March 25, 2009
‘He Fasted’: A reflection on the Pope’s 2009 Lenten Message
Honing our hunger
By Sister Genevieve Glen
A Laramie friend once told us, “Wyoming has two seasons: winter and road repair.” Northern Colorado does, too. During the winter, we make potholes. During the spring and summer, we fill them in. Next year, we make the same potholes because the material used to fill last year’s wasn’t strong enough to withstand the traffic. The Highway Department does its best. Eventually, they repave the whole road.
Pope Benedict suggests that Lent is a good season to take a hard look at the potholes and the stuff with which we fill them. Fasting provides us with an honest lens. We can fast in different ways, of course. We can fast from what we really do not need. The Holy Father, quoting St. Basil, gives the fruit of one tree among many in the garden of Eden as an example. Adam and Eve didn’t need the forbidden fruit to live. The serpent tricked Eve into wanting it. The irony is painful. We do not have to look too hard to discover all the junk food for body and for spirit that we learn to want but do not really need to live. Like our first parents, we suffer the resulting irony: by indulging our wants, we risk the possibility of reducing our life span, both in body and in spirit. We can also fast from what we do need to live but need in lesser quantity than we imagine. In either case, whether we fast from inessentials or essentials, we soon find ourselves hungry.
The interaction between hunger and our decision to fast offers us an opportunity. Rather than indulge the hunger immediately, we are prompted to answer some important questions. First: What am I really hungry for? A piece of chocolate cake. Why am I hungry for it? What need does that cake meet? Pleasure? Comfort? A desire to feel cared for? The human psyche is skilled at masking our deeper hungers behind smaller ones. Honest reflection will teach us a lot about what drives us and what trips us. What are the potholes lying open at our feet, hidden by only the thinnest layer of asphalt? That kind of knowledge is the first graced step toward freedom.
Second: How will I satisfy my hunger? Habit, reinforced by cultural persuasion, will present us with visions of sugarplums dancing in our heads. That cake would taste good right now. What can one cigarette hurt? I’m really tired, I deserve a break—what’s on TV? Whatever we chose to fast from will look like those melons, leeks and onions that tempted Israel in the desert to head back to Egypt, that little matter of slavery now overlooked. The same Tempter who invited Jesus to shortcut his hunger by making bread for himself (not for anyone else) is the one proposing a quick and selfish fix for our discomfort, whatever its cause. But the potholes filled with such cheap materials are the ones we will find widening before us next winter.

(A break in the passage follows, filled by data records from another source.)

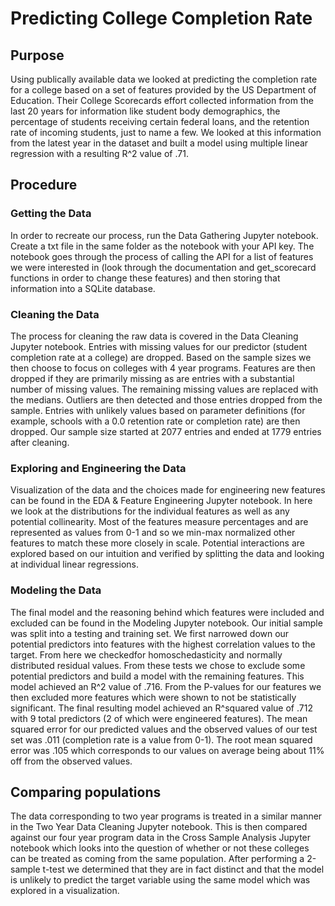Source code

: # Predicting College Completion Rate

## Purpose
Using publically available data we looked at predicting the completion rate for a college based on a set of features provided by the US Department of Education. Their College Scorecards effort collected information from the last 20 years for information like student body demographics, the percentage of students receiving certain federal loans, and the retention rate of incoming students, just to name a few. We looked at this information from the latest year in the dataset and built a model using multiple linear regression with a resulting R^2 value of .71.

## Procedure

### Getting the Data
In order to recreate our process, run the Data Gathering Jupyter notebook. Create a txt file in the same folder as the notebook with your API key. The notebook goes through the process of calling the API for a list of features we were interested in (look through the documentation and get_scorecard functions in order to change these features) and then storing that information into a SQLite database.

### Cleaning the Data
The process for cleaning the raw data is covered in the Data Cleaning Jupyter notebook. Entries with missing values for our predictor (student completion rate at a college) are dropped. Based on the sample sizes we then choose to focus on colleges with 4 year programs. Features are then dropped if they are primarily missing as are entries with a substantial number of missing values. The remaining missing values are replaced with the medians. Outliers are then detected and those entries dropped from the sample. Entries with unlikely values based on parameter definitions (for example, schools with a 0.0 retention rate or completion rate) are then dropped. Our sample size started at 2077 entries and ended at 1779 entries after cleaning.

### Exploring and Engineering the Data
Visualization of the data and the choices made for engineering new features can be found in the EDA & Feature Engineering Jupyter notebook. In here we look at the distributions for the individual features as well as any potential collinearity. Most of the features measure percentages and are represented as values from 0-1 and so we min-max normalized other features to match these more closely in scale. Potential interactions are explored based on our intuition and verified by splitting the data and looking at individual linear regressions. 

### Modeling the Data
The final model and the reasoning behind which features were included and excluded can be found in the Modeling Jupyter notebook. Our initial sample was split into a testing and training set. We first narrowed down our potential predictors into features with the highest correlation values to the target. From here we checkedfor homoschedasticity and normally distributed residual values. From these tests we chose to exclude some potential predictors and build a model with the remaining features. This model achieved an R^2 value of .716. From the P-values for our features we then excluded more features which were shown to not be statistically significant. The final resulting model achieved an R^squared value of .712 with 9 total predictors (2 of which were engineered features). The mean squared error for our predicted values and the observed values of our test set was .011 (completion rate is a value from 0-1). The root mean squared error was .105 which corresponds to our values on average being about 11% off from the observed values.

## Comparing populations
The data corresponding to two year programs is treated in a similar manner in the Two Year Data Cleaning Jupyter notebook. This is then compared against our four year program data in the Cross Sample Analysis Jupyter notebook which looks into the question of whether or not these colleges can be treated as coming from the same population. After performing a 2-sample t-test we determined that they are in fact distinct and that the model is unlikely to predict the target variable using the same model which was explored in a visualization. 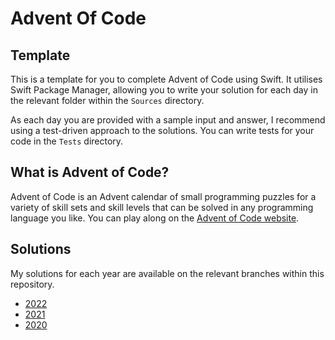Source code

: # Advent Of Code

## Template

This is a template for you to complete Advent of Code using Swift.
It utilises Swift Package Manager, allowing you to write your solution for each day in the relevant folder within the `Sources` directory.

As each day you are provided with a sample input and answer, I recommend using a test-driven approach to the solutions.
You can write tests for your code in the `Tests` directory.


## What is Advent of Code?

Advent of Code is an Advent calendar of small programming puzzles for a variety of skill sets and skill levels that can be solved in any programming language you like.
You can play along on the [Advent of Code website](https://adventofcode.com).

## Solutions

My solutions for each year are available on the relevant branches within this repository.

* [2022](https://github.com/Oliver-Binns/Advent-of-Code/tree/2022)
* [2021](https://github.com/Oliver-Binns/Advent-of-Code/tree/2021)
* [2020](https://github.com/Oliver-Binns/Advent-of-Code/tree/2020)
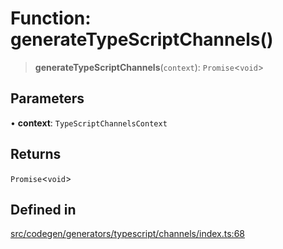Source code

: # Function: generateTypeScriptChannels()

> **generateTypeScriptChannels**(`context`): `Promise`\<`void`\>

## Parameters

• **context**: `TypeScriptChannelsContext`

## Returns

`Promise`\<`void`\>

## Defined in

[src/codegen/generators/typescript/channels/index.ts:68](https://github.com/the-codegen-project/cli/blob/fb2e06aa486fbabbf4d0491440fd86ae2bc7f2f8/src/codegen/generators/typescript/channels/index.ts#L68)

The temptation to fill the empty holes with something can be very strong. The consumer impulse toward more, new and different is allergic to emptiness: empty time, empty space, empty prayer. The allergy builds on an illusion, the Tempter’s specialty. No time, no space, no prayer is empty. God is always present. Since God is love, love is always present. Our perceptions and feelings may not be able to touch that love, but the love is no less real. Desert emptiness is the landscape of Lent. Self-emptying with the Crucified through fasting, almsgiving and prayer is the pattern of Lent. In that emptiness, we find not the nothingness we fear but the living God whom we seek—and who came to our deserts in the person of Christ seeking us: “Through fasting and prayer, we allow (Christ) to come and satisfy the deepest hunger we experience …— the hunger and thirst for God” (Pope Benedict).
Fasting can reveal the painful forces that drive us, but it also reveals the face of the Love that drives the universe—and pays the bill to repave the Easter road so we can travel it in safety and in joy.
Sister Genevieve Glen is a Benedictine nun at the Abbey of St. Walburga in Virginia Dale, Colo., and a highly regarded author, poet and composer of hymn texts.